Значимый в данном случае ход, позаимствованный Шиллером у Канта, связан с природой материи, понимаемой в качестве материала, из которого возникает творение. Если смотреть с темпоральной, то есть нашей собственной, а не божественной точки зрения, материя существует до акта творения, выступая одновременно средством и источником сопротивления нашим целям. Ключевое качество материи в данном случае – ее безразличие к нашим целям, как и в случае «бремени прошлого», генетическим коррелятом которого мог бы выступать «генетический груз». В этом Кант следовал древнегреческой практике понимания материи как чего-то «неопределенного», существующего до навязывания ей формы. «Неопределенность» указывает на «сырье», например, в том же смысле, в каком таким сырьем для скульптуры выступает мрамор. В этом отношении история может рассматриваться в качестве определенной предрасположенности текстуального материала, который равнодушен к тем целям, на которые мы могли бы направить производство наших собственных текстов. Иными словами, прошлое – это не столько то, на чем мы основываемся в нашем строительстве, сколько то, что мы пытаемся переработать себе на пользу. В любом случае мораль ясна: чтобы остаться открытыми будущему, мы вынуждены осваивать прошлое, но точная природа такого освоения является предметом нашего усмотрения примерно в том же смысле, в каком судья выносит решение по делу в тех категориях, которые ограничены законодательными актами и общим правом. Тем не менее результат задает «прецедент», который вносит вклад в неопределенное текстуальное бремя, передаваемое нашим преемникам.

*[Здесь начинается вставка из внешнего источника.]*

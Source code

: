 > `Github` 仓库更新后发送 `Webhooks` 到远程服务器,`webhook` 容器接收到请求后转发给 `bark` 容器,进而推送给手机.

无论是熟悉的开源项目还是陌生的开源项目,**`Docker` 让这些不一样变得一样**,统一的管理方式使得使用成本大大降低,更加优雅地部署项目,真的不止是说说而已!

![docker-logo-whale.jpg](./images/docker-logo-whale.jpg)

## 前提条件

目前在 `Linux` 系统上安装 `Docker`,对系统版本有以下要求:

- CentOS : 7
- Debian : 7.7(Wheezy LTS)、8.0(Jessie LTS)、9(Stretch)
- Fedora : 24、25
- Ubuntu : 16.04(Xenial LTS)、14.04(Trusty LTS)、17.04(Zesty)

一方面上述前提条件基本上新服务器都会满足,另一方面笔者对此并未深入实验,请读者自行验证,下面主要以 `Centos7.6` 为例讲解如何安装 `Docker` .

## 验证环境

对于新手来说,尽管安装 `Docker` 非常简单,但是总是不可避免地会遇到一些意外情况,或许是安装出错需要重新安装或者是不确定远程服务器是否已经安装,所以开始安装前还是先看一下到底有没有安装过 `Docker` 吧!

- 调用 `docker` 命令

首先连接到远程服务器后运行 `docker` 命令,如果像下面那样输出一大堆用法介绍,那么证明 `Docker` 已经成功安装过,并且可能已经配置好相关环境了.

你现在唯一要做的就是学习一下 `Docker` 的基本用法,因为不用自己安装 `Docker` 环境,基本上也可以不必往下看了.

Возможно, наиболее искусной демонстрацией такого модуса гуманитарного самовыражения и вместе с тем вероятным источником Канта и Шиллера стала текстуальная практика Руссо, особенно как она представлена в его бестселлере «Юлия, или Новая Элоиза» [Darnton, 1984, ch. 6]. Руссо расширил смысл «человечности», предложив языковое выражение для состояний сознания или «частной жизни» в предельно широком смысле, лишь редкие взгляды на которую становились предметом формальной репрезентации (например, в пьесах Еврипида или Уильяма Шекспира), причем зачастую в специфической иррациональной трактовке. В самом деле, когда Уильям Джеймс в начале XX в. охарактеризовал сознание как «цветущее шумное смешение», это можно понять в качестве несколько обновленной версии «сознания как сырья», то есть позиции, с которой начинал Руссо. Превращая сырое содержание сознания в хорошо размеченный «ландшафт сознания», Руссо всерьез полагал, что язык является видоспецифичным качеством
Конечно, Руссо, следуя сюжету первородного греха, подчеркивал, что исторически мы использовали язык для порабощения самих себя путем акцентуации различий между отдельными людьми, которые затем выстраиваются в иерархию, нужную для целей управления. Имелось в виду, что люди определяются назначенными им ролями, а это, в свою очередь, предполагает, что, если они хотят получить нечто расходящееся с этими ролями, они должны примерить роль, подходящую для такого выражения. Во времена Руссо театр показал себя надежным рупором диссидентских и даже радикальных чувств (часто выражавшихся в виде иронии или сатиры), действующим в публичном пространстве, которое получило особую защиту в качестве «развлечения», притом что сам этот термин означал одновременно размышление и игру [Sennett, 1977; Сеннет, 2002]. Вольтер и Готхольд Эфраим Лессинг стали в те времена мастерами этого просвещенческого искусства. Кроме того, они помогли сформировать чувство хорошего прозаического стиля в немецком и французском языках. Однако у Руссо ничего этого не было. Зато он придумал особый способ применения языка, который станет стандартом в романах XIX–XX вв., где герои выражали свои интимнейшие мысли и чувства, часто в достаточно дигрессивной форме, придававшей описанию оттенок психологической аутентичности.